Exercise description —
Find the lines below holding the word "physics" and copy each of them.

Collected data

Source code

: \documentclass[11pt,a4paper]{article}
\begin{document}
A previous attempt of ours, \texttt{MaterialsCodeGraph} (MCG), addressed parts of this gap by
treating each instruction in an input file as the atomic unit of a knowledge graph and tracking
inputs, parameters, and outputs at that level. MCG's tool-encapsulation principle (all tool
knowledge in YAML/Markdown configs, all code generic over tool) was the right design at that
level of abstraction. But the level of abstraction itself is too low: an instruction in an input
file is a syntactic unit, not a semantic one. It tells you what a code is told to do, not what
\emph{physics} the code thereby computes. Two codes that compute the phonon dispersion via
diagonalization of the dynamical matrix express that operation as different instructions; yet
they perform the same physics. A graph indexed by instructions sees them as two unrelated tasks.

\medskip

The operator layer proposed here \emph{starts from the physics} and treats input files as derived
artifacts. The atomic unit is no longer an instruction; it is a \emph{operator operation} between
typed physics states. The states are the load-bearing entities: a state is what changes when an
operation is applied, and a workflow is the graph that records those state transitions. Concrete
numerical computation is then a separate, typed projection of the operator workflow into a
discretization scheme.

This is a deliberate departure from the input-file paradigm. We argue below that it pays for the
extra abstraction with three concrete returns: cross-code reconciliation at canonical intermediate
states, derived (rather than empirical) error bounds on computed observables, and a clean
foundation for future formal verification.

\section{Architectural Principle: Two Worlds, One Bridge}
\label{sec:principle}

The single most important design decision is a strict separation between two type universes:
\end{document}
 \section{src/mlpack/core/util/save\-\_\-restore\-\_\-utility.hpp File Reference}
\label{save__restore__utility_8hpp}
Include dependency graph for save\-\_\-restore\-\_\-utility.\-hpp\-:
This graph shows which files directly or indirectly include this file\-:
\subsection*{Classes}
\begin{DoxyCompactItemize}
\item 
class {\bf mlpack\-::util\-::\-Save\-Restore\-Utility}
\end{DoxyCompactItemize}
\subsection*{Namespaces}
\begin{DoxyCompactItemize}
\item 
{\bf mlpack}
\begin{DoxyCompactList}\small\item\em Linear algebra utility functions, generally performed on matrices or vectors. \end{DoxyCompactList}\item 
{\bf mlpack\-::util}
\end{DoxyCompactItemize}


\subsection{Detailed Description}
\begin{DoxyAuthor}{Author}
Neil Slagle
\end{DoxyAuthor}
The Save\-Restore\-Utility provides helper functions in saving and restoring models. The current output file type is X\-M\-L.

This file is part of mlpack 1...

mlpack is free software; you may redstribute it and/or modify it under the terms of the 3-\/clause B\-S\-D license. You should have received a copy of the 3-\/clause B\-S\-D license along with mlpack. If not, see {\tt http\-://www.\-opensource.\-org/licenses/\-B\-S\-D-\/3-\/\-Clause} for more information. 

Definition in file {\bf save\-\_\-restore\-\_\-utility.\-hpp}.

Expected answer —
\emph{physics} the code thereby computes. Two codes that compute the phonon dispersion via
they perform the same physics. A graph indexed by instructions sees them as two unrelated tasks.
The operator layer proposed here \emph{starts from the physics} and treats input files as derived
typed physics states. The states are the load-bearing entities: a state is what changes when an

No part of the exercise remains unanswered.